> **Exercise description**:
Return each line of the listing that follows in which the string "establish" can be found.

> **Record extracts**:
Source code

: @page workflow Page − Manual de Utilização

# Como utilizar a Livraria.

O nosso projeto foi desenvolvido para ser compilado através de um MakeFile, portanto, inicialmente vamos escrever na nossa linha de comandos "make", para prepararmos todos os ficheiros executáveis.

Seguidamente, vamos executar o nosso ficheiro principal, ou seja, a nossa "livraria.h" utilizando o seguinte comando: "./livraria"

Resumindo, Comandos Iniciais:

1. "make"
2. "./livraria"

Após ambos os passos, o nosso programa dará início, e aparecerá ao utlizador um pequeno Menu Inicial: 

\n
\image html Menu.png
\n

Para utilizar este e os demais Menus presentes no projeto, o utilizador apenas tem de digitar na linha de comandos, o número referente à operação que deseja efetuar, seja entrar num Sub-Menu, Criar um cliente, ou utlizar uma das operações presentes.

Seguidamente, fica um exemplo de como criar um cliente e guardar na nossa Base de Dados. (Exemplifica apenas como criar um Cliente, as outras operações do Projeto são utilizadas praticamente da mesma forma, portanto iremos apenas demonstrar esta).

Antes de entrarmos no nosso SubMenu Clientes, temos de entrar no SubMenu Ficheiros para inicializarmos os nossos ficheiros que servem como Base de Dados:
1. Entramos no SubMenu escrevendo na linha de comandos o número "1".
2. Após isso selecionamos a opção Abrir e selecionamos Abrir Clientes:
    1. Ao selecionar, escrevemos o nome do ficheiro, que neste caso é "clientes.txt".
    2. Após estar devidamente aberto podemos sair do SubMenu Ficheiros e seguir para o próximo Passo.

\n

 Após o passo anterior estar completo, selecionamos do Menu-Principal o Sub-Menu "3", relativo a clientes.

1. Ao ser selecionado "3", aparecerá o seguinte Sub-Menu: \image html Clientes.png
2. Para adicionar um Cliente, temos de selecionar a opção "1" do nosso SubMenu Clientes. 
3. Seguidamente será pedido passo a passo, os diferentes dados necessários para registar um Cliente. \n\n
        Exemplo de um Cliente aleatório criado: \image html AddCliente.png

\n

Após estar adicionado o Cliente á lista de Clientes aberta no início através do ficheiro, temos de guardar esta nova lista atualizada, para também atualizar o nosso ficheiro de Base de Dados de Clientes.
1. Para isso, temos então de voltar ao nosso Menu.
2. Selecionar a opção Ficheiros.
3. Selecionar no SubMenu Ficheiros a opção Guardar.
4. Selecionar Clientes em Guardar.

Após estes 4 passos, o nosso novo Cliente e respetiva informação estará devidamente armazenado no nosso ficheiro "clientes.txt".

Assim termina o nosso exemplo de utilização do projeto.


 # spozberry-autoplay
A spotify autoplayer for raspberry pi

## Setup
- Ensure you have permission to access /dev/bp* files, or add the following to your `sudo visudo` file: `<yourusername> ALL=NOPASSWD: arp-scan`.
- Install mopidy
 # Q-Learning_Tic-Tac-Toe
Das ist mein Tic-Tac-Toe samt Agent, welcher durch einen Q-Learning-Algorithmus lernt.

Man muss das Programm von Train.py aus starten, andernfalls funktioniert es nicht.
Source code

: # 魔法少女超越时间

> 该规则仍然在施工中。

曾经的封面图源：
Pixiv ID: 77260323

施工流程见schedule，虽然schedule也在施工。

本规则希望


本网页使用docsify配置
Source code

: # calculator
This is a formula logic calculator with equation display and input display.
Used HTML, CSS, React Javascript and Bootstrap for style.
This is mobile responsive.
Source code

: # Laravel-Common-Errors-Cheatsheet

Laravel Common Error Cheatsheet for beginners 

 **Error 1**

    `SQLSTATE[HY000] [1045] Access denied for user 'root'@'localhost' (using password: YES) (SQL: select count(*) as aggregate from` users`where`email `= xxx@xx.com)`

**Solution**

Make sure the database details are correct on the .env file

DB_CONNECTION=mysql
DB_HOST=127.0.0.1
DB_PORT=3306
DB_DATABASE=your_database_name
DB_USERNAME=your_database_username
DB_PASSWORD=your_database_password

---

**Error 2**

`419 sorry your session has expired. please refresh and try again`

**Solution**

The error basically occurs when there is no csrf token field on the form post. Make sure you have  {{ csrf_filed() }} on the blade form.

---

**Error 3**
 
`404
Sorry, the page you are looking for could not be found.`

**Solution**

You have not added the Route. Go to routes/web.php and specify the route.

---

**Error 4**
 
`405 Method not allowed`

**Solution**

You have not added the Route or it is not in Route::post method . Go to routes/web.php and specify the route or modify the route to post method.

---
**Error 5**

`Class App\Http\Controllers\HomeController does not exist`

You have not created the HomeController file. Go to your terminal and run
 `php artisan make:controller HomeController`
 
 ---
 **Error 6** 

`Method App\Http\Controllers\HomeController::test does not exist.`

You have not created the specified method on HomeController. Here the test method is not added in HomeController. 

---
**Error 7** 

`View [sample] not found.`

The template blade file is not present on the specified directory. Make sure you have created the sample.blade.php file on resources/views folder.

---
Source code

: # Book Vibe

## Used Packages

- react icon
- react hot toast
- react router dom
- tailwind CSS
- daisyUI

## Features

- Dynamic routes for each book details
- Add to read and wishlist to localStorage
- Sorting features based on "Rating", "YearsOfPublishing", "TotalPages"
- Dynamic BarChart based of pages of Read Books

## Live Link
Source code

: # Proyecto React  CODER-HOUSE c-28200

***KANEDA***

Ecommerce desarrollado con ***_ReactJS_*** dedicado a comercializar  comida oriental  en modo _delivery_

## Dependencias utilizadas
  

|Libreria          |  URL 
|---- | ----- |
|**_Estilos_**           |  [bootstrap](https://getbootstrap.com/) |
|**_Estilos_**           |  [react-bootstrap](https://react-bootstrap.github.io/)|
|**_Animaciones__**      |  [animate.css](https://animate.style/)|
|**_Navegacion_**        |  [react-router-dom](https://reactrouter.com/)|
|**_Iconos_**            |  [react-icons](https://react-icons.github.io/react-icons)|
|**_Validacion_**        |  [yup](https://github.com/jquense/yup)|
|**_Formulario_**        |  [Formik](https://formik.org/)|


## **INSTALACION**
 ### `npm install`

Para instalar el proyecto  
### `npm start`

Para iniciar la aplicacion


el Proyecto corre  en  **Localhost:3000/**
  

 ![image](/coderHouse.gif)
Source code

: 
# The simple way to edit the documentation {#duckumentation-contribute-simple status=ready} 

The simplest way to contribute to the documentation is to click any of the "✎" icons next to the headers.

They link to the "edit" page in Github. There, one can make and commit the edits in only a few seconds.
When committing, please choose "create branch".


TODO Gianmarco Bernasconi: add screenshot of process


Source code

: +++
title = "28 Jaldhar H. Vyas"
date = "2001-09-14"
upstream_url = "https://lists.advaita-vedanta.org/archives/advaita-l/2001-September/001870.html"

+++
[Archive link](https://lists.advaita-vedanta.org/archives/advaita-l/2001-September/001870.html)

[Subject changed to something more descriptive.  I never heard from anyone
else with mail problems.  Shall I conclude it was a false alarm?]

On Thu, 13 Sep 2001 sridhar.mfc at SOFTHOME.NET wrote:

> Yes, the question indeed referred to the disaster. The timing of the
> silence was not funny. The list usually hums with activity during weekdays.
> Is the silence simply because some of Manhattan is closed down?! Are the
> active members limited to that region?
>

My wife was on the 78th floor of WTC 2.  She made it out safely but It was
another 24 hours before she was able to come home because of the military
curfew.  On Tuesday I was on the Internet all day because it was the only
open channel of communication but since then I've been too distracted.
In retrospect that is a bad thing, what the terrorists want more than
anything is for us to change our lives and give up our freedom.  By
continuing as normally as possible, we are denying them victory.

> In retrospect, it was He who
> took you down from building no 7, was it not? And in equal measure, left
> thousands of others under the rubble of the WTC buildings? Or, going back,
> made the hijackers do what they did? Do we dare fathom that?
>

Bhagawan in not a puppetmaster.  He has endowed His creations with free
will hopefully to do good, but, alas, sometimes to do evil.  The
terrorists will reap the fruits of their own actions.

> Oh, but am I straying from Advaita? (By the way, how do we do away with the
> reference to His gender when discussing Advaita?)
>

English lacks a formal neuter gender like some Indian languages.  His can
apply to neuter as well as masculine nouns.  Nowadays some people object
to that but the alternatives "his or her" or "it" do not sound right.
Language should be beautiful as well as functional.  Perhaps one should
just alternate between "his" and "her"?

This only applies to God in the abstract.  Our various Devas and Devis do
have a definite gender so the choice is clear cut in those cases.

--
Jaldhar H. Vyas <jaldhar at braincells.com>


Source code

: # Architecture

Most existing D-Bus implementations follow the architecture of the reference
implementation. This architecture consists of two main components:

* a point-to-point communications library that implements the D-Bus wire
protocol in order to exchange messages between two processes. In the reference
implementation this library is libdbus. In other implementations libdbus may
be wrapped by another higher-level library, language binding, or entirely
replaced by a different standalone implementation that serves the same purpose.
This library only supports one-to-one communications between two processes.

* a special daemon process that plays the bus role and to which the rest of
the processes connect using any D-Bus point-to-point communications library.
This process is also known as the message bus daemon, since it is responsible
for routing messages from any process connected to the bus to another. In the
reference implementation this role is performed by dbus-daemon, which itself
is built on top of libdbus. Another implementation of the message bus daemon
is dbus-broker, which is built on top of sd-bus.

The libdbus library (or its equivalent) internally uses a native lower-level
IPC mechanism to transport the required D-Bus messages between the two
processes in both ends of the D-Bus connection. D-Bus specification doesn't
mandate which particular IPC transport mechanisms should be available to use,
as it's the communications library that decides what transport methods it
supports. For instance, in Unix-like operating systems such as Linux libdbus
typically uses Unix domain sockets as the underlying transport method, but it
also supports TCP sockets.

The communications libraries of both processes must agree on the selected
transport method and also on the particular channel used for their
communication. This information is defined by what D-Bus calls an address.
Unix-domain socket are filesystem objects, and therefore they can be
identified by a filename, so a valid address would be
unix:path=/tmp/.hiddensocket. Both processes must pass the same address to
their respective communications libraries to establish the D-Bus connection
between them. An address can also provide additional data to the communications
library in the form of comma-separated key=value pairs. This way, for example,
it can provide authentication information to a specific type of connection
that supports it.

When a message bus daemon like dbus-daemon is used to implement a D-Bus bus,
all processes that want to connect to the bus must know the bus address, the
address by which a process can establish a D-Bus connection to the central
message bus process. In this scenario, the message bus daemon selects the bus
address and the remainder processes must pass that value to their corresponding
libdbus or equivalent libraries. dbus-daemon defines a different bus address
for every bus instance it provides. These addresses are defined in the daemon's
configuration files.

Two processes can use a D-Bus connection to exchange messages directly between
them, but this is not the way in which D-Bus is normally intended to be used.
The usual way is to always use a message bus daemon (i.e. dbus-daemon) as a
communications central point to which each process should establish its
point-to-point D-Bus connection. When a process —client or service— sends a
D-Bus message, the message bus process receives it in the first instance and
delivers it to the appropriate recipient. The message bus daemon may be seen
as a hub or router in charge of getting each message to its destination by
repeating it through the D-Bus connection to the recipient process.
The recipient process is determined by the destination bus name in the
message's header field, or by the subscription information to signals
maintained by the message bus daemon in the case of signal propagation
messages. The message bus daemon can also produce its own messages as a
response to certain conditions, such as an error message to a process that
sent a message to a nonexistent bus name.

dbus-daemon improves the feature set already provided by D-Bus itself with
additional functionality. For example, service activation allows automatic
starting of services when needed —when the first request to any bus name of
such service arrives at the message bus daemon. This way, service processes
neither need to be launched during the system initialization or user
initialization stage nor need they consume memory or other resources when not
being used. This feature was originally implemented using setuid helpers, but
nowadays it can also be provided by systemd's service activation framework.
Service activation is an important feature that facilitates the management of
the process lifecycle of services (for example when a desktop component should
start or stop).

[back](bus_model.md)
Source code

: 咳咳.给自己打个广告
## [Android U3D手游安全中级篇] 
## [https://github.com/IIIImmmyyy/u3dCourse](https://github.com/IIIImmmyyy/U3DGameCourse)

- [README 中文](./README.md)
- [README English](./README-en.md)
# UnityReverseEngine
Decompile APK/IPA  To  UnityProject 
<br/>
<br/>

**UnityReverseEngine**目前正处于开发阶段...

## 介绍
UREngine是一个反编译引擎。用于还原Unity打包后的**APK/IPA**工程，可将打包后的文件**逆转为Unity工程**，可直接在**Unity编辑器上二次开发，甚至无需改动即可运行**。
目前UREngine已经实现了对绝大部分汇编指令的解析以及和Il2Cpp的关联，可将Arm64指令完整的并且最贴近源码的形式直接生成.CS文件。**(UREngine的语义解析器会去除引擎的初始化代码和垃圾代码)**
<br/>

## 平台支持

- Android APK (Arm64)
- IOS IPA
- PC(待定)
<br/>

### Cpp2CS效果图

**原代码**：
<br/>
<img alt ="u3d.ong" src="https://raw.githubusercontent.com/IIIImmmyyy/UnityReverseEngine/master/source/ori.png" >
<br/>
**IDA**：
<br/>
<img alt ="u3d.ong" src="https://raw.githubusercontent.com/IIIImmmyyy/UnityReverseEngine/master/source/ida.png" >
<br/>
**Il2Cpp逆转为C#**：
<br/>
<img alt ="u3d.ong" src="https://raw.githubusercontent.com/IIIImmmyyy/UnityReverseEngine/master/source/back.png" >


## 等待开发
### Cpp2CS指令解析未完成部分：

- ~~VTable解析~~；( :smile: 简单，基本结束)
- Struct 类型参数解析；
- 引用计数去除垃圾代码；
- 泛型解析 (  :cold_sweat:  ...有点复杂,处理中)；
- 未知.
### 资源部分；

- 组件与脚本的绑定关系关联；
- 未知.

> **Solution to this exercise**:
their respective communications libraries to establish the D-Bus connection
address by which a process can establish a D-Bus connection to the central
communications central point to which each process should establish its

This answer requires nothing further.